BEGIN MATERIAL FOR THE TASK
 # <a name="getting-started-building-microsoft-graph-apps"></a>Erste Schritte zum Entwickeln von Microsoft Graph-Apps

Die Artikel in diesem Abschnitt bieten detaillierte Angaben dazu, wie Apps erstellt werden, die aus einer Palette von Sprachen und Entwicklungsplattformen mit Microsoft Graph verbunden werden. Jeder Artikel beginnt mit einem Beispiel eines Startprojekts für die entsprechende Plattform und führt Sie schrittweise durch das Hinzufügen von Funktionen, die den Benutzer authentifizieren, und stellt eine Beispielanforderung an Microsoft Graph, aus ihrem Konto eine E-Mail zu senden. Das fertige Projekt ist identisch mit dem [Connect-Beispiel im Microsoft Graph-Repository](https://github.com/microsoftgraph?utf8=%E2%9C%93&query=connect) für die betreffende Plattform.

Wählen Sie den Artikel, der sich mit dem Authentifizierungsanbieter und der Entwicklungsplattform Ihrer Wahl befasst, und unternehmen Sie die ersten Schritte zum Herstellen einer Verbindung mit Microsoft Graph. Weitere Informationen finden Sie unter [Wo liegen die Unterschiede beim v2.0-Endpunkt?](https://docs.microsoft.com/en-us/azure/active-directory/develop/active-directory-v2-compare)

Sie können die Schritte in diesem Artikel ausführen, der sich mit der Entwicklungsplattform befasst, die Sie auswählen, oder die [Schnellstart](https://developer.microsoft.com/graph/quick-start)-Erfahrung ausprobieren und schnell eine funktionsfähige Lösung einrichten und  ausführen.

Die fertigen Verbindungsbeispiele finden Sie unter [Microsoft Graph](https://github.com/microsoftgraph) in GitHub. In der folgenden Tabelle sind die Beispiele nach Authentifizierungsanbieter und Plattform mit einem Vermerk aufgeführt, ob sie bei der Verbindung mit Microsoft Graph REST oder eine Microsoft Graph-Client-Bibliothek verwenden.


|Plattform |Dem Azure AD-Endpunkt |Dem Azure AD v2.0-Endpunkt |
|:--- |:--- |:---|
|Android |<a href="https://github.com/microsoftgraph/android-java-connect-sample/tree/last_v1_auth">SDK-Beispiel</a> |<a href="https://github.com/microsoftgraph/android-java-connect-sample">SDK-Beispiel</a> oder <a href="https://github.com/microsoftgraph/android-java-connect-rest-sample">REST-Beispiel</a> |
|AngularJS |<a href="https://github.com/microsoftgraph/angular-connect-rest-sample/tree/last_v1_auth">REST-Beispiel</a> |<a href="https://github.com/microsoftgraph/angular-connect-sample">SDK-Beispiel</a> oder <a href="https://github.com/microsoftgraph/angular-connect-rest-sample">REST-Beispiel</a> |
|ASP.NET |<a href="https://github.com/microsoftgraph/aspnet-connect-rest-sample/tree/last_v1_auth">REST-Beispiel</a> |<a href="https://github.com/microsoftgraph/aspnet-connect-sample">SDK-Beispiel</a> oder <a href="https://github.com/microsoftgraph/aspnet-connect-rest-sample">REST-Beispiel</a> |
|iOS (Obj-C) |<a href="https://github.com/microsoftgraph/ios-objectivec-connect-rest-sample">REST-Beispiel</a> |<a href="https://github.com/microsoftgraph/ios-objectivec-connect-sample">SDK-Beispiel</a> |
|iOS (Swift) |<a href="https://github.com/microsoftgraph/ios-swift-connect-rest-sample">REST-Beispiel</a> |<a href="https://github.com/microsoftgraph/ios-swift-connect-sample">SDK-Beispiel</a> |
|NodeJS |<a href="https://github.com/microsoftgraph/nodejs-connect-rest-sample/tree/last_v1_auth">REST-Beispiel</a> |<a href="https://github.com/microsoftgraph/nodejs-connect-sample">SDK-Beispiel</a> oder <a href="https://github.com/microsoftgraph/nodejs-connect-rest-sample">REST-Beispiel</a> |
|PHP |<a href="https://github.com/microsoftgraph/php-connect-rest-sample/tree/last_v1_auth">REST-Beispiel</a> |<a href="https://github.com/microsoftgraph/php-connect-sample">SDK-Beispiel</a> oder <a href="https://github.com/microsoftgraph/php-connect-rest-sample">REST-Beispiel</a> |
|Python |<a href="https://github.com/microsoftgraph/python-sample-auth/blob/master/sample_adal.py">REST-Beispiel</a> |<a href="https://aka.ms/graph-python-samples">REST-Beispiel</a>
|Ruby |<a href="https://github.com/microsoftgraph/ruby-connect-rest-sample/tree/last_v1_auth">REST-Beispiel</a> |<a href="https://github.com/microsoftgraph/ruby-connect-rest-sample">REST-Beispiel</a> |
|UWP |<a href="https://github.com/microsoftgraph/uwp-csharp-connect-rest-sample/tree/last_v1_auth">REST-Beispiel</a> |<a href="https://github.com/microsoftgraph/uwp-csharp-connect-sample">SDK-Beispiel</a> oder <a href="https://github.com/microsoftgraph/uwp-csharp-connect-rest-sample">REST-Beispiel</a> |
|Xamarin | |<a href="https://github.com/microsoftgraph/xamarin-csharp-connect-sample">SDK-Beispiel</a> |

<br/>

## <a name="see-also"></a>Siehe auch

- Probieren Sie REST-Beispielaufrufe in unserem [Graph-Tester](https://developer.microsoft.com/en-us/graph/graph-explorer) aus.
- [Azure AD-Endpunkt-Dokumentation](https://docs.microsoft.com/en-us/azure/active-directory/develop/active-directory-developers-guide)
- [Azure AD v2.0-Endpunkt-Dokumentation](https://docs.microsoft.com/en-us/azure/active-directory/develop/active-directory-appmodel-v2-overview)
END MATERIAL FOR THE TASK
BEGIN MATERIAL FOR THE TASK
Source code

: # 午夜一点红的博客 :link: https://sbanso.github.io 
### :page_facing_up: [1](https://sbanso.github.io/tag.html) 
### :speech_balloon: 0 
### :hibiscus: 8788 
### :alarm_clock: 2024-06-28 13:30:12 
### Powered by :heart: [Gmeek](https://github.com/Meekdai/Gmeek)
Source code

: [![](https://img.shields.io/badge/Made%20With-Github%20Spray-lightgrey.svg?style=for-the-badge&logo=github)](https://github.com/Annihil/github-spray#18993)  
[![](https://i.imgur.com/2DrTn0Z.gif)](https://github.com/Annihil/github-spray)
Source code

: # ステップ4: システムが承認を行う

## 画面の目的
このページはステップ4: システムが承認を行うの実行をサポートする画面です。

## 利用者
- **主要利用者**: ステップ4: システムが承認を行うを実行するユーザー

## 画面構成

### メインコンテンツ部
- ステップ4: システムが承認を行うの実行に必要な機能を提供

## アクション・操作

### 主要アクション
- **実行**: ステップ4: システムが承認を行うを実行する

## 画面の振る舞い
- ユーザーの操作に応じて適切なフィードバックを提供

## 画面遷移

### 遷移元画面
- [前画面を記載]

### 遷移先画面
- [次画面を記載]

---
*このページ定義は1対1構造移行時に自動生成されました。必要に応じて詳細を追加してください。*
END MATERIAL FOR THE TASK
YOUR TASK: Within the data above, pick out all lines holding the word "Dokumentation".

THE ANSWER:
- [Azure AD-Endpunkt-Dokumentation](https://docs.microsoft.com/en-us/azure/active-directory/develop/active-directory-developers-guide)
- [Azure AD v2.0-Endpunkt-Dokumentation](https://docs.microsoft.com/en-us/azure/active-directory/develop/active-directory-appmodel-v2-overview)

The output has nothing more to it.